* [EXERCISE REQUIREMENTS]
An exact reproduction of all the entries is the expected answer.

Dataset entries
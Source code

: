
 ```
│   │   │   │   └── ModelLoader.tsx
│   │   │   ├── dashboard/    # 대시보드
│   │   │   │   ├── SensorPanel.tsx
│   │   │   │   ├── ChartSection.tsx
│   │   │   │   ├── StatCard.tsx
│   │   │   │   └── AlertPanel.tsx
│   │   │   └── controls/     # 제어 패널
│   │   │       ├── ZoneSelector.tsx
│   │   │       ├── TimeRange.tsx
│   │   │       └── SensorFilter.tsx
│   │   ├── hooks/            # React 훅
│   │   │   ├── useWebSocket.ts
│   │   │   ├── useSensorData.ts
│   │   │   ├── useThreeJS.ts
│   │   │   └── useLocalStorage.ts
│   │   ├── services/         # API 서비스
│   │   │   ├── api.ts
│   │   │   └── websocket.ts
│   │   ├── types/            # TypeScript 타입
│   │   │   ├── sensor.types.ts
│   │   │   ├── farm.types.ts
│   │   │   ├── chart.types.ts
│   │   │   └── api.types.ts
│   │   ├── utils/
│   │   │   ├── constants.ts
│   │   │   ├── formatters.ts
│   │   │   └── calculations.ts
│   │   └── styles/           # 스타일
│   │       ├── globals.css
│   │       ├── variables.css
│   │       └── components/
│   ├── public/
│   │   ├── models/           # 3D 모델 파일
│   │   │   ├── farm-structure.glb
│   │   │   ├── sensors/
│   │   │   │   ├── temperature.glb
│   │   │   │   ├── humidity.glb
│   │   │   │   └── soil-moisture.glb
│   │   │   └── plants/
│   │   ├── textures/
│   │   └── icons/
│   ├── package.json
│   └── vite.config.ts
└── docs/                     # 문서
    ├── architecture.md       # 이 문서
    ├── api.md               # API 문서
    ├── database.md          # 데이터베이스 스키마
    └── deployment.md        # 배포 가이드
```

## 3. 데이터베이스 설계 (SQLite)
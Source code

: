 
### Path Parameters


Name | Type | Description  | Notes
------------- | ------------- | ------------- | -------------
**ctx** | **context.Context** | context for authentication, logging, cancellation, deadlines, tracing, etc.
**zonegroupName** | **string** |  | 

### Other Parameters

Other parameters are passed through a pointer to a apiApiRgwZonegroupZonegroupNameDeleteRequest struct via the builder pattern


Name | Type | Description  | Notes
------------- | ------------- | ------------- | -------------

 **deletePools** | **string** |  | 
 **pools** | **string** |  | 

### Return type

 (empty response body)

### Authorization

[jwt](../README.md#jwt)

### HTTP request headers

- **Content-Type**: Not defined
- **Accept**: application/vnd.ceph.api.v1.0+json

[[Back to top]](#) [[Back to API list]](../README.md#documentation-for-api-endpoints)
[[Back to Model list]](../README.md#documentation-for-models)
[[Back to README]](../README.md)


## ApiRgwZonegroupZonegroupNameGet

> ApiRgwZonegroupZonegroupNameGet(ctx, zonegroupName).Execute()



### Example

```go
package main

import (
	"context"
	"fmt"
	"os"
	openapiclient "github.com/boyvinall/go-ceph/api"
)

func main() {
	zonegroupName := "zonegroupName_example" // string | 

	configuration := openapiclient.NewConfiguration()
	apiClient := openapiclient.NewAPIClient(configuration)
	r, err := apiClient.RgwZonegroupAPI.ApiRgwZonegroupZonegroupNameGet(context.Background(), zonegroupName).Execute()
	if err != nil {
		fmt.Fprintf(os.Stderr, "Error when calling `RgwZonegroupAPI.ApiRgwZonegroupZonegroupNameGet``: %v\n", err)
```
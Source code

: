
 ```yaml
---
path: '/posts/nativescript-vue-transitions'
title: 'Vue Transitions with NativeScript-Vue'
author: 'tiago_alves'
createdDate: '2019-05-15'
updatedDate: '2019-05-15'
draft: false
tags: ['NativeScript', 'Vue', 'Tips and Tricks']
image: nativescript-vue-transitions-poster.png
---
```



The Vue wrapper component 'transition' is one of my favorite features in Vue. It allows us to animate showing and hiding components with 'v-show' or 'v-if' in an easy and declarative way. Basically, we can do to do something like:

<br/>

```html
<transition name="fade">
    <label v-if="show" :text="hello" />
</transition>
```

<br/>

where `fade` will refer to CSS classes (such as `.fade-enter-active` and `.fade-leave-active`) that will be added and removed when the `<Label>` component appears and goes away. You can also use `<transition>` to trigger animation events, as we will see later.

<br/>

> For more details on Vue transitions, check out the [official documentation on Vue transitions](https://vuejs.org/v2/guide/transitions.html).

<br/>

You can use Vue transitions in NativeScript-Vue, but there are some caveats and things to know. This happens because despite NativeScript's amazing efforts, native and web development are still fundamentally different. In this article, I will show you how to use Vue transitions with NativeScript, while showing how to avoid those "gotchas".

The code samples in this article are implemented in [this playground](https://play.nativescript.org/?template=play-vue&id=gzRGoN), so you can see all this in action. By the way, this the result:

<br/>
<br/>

* [SOLUTION FOR THIS TASK]
Source code

:
 ```
│   │   │   │   └── ModelLoader.tsx
│   │   │   ├── dashboard/    # 대시보드
│   │   │   │   ├── SensorPanel.tsx
│   │   │   │   ├── ChartSection.tsx
│   │   │   │   ├── StatCard.tsx
│   │   │   │   └── AlertPanel.tsx
│   │   │   └── controls/     # 제어 패널
│   │   │       ├── ZoneSelector.tsx
│   │   │       ├── TimeRange.tsx
│   │   │       └── SensorFilter.tsx
│   │   ├── hooks/            # React 훅
│   │   │   ├── useWebSocket.ts
│   │   │   ├── useSensorData.ts
│   │   │   ├── useThreeJS.ts
│   │   │   └── useLocalStorage.ts
│   │   ├── services/         # API 서비스
│   │   │   ├── api.ts
│   │   │   └── websocket.ts
│   │   ├── types/            # TypeScript 타입
│   │   │   ├── sensor.types.ts
│   │   │   ├── farm.types.ts
│   │   │   ├── chart.types.ts
│   │   │   └── api.types.ts
│   │   ├── utils/
│   │   │   ├── constants.ts
│   │   │   ├── formatters.ts
│   │   │   └── calculations.ts
│   │   └── styles/           # 스타일
│   │       ├── globals.css
│   │       ├── variables.css
│   │       └── components/
│   ├── public/
│   │   ├── models/           # 3D 모델 파일
│   │   │   ├── farm-structure.glb
│   │   │   ├── sensors/
│   │   │   │   ├── temperature.glb
│   │   │   │   ├── humidity.glb
│   │   │   │   └── soil-moisture.glb
│   │   │   └── plants/
│   │   ├── textures/
│   │   └── icons/
│   ├── package.json
│   └── vite.config.ts
└── docs/                     # 문서
    ├── architecture.md       # 이 문서
    ├── api.md               # API 문서
    ├── database.md          # 데이터베이스 스키마
    └── deployment.md        # 배포 가이드
```

## 3. 데이터베이스 설계 (SQLite)
Source code

: 
### Path Parameters


Name | Type | Description  | Notes
------------- | ------------- | ------------- | -------------
**ctx** | **context.Context** | context for authentication, logging, cancellation, deadlines, tracing, etc.
**zonegroupName** | **string** |  | 

### Other Parameters

Other parameters are passed through a pointer to a apiApiRgwZonegroupZonegroupNameDeleteRequest struct via the builder pattern


Name | Type | Description  | Notes
------------- | ------------- | ------------- | -------------

 **deletePools** | **string** |  | 
 **pools** | **string** |  | 

### Return type

 (empty response body)

### Authorization

[jwt](../README.md#jwt)

### HTTP request headers

- **Content-Type**: Not defined
- **Accept**: application/vnd.ceph.api.v1.0+json

[[Back to top]](#) [[Back to API list]](../README.md#documentation-for-api-endpoints)
[[Back to Model list]](../README.md#documentation-for-models)
[[Back to README]](../README.md)


## ApiRgwZonegroupZonegroupNameGet

> ApiRgwZonegroupZonegroupNameGet(ctx, zonegroupName).Execute()



### Example

```go
package main

import (
	"context"
	"fmt"
	"os"
	openapiclient "github.com/boyvinall/go-ceph/api"
)

func main() {
	zonegroupName := "zonegroupName_example" // string | 

	configuration := openapiclient.NewConfiguration()
	apiClient := openapiclient.NewAPIClient(configuration)
	r, err := apiClient.RgwZonegroupAPI.ApiRgwZonegroupZonegroupNameGet(context.Background(), zonegroupName).Execute()
	if err != nil {
		fmt.Fprintf(os.Stderr, "Error when calling `RgwZonegroupAPI.ApiRgwZonegroupZonegroupNameGet``: %v\n", err)
```
Source code

:
 ```yaml
---
path: '/posts/nativescript-vue-transitions'
title: 'Vue Transitions with NativeScript-Vue'
author: 'tiago_alves'
createdDate: '2019-05-15'
updatedDate: '2019-05-15'
draft: false
tags: ['NativeScript', 'Vue', 'Tips and Tricks']
image: nativescript-vue-transitions-poster.png
---
```



The Vue wrapper component 'transition' is one of my favorite features in Vue. It allows us to animate showing and hiding components with 'v-show' or 'v-if' in an easy and declarative way. Basically, we can do to do something like:

<br/>

```html
<transition name="fade">
    <label v-if="show" :text="hello" />
</transition>
```

<br/>

where `fade` will refer to CSS classes (such as `.fade-enter-active` and `.fade-leave-active`) that will be added and removed when the `<Label>` component appears and goes away. You can also use `<transition>` to trigger animation events, as we will see later.

<br/>

> For more details on Vue transitions, check out the [official documentation on Vue transitions](https://vuejs.org/v2/guide/transitions.html).

<br/>

You can use Vue transitions in NativeScript-Vue, but there are some caveats and things to know. This happens because despite NativeScript's amazing efforts, native and web development are still fundamentally different. In this article, I will show you how to use Vue transitions with NativeScript, while showing how to avoid those "gotchas".

The code samples in this article are implemented in [this playground](https://play.nativescript.org/?template=play-vue&id=gzRGoN), so you can see all this in action. By the way, this the result:

<br/>
<br/>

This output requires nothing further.